[Dataset entries]
········

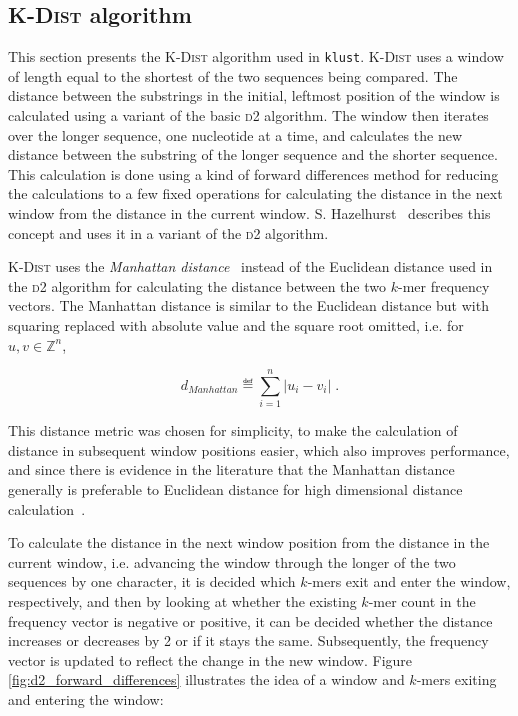 \subsection{\textsc{K-Dist} algorithm}

This section presents the \textsc{K-Dist} algorithm used in \texttt{klust}.
\textsc{K-Dist} uses a window of length equal to the shortest of the two
sequences being compared. The distance between the substrings in the initial,
leftmost position of the window is calculated using a variant of the basic
\textsc{d2} algorithm. The window then iterates over the longer sequence, one
nucleotide at a time, and calculates the new distance between the substring of
the longer sequence and the shorter sequence.  This calculation is done using a
kind of forward differences method for reducing the calculations to a few fixed
operations for calculating the distance in the next window from the distance in
the current window. S. Hazelhurst~\cite{hazelhurst} describes this concept and
uses it in a variant of the \textsc{d2} algorithm.

\textsc{K-Dist} uses the \emph{Manhattan distance}~\cite{upton} instead of the
Euclidean distance used in the \textsc{d2} algorithm for calculating the
distance between the two $k$-mer frequency vectors. The Manhattan distance is
similar to the Euclidean distance but with squaring replaced with absolute
value and the square root omitted, i.e.  for $u, v \in \mathbb{Z}^n$,

\begin{equation*}
  d_{Manhattan} \eqdef \sum_{i=1}^{n} |u_i - v_i| \;.
\end{equation*}

This distance metric was chosen for simplicity, to make the calculation of
distance in subsequent window positions easier, which also improves
performance, and since there is evidence in the literature that the Manhattan
distance generally is preferable to Euclidean distance for high dimensional
distance calculation~\cite{aggarwal}.

To calculate the distance in the next window position from the distance in the
current window, i.e. advancing the window through the longer of the two
sequences by one character, it is decided which $k$-mers exit and enter the
window, respectively, and then by looking at whether the existing $k$-mer count
in the frequency vector is negative or positive, it can be decided whether the
distance increases or decreases by 2 or if it stays the same.
Subsequently, the frequency vector is updated to reflect the change in the new
window. Figure \ref{fig:d2_forward_differences} illustrates the idea of a
window and $k$-mers exiting and entering the window:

········

[Your instructions]
Write out the records word for word. Pictures stay out.

[Solution for this task]
 \subsection{\textsc{K-Dist} algorithm}

This section presents the \textsc{K-Dist} algorithm used in \texttt{klust}.
\textsc{K-Dist} uses a window of length equal to the shortest of the two
sequences being compared. The distance between the substrings in the initial,
leftmost position of the window is calculated using a variant of the basic
\textsc{d2} algorithm. The window then iterates over the longer sequence, one
nucleotide at a time, and calculates the new distance between the substring of
the longer sequence and the shorter sequence.  This calculation is done using a
kind of forward differences method for reducing the calculations to a few fixed
operations for calculating the distance in the next window from the distance in
the current window. S. Hazelhurst~\cite{hazelhurst} describes this concept and
uses it in a variant of the \textsc{d2} algorithm.

\textsc{K-Dist} uses the \emph{Manhattan distance}~\cite{upton} instead of the
Euclidean distance used in the \textsc{d2} algorithm for calculating the
distance between the two $k$-mer frequency vectors. The Manhattan distance is
similar to the Euclidean distance but with squaring replaced with absolute
value and the square root omitted, i.e.  for $u, v \in \mathbb{Z}^n$,

\begin{equation*}
  d_{Manhattan} \eqdef \sum_{i=1}^{n} |u_i - v_i| \;.
\end{equation*}

This distance metric was chosen for simplicity, to make the calculation of
distance in subsequent window positions easier, which also improves
performance, and since there is evidence in the literature that the Manhattan
distance generally is preferable to Euclidean distance for high dimensional
distance calculation~\cite{aggarwal}.

To calculate the distance in the next window position from the distance in the
current window, i.e. advancing the window through the longer of the two
sequences by one character, it is decided which $k$-mers exit and enter the
window, respectively, and then by looking at whether the existing $k$-mer count
in the frequency vector is negative or positive, it can be decided whether the
distance increases or decreases by 2 or if it stays the same.
Subsequently, the frequency vector is updated to reflect the change in the new
window. Figure \ref{fig:d2_forward_differences} illustrates the idea of a
window and $k$-mers exiting and entering the window:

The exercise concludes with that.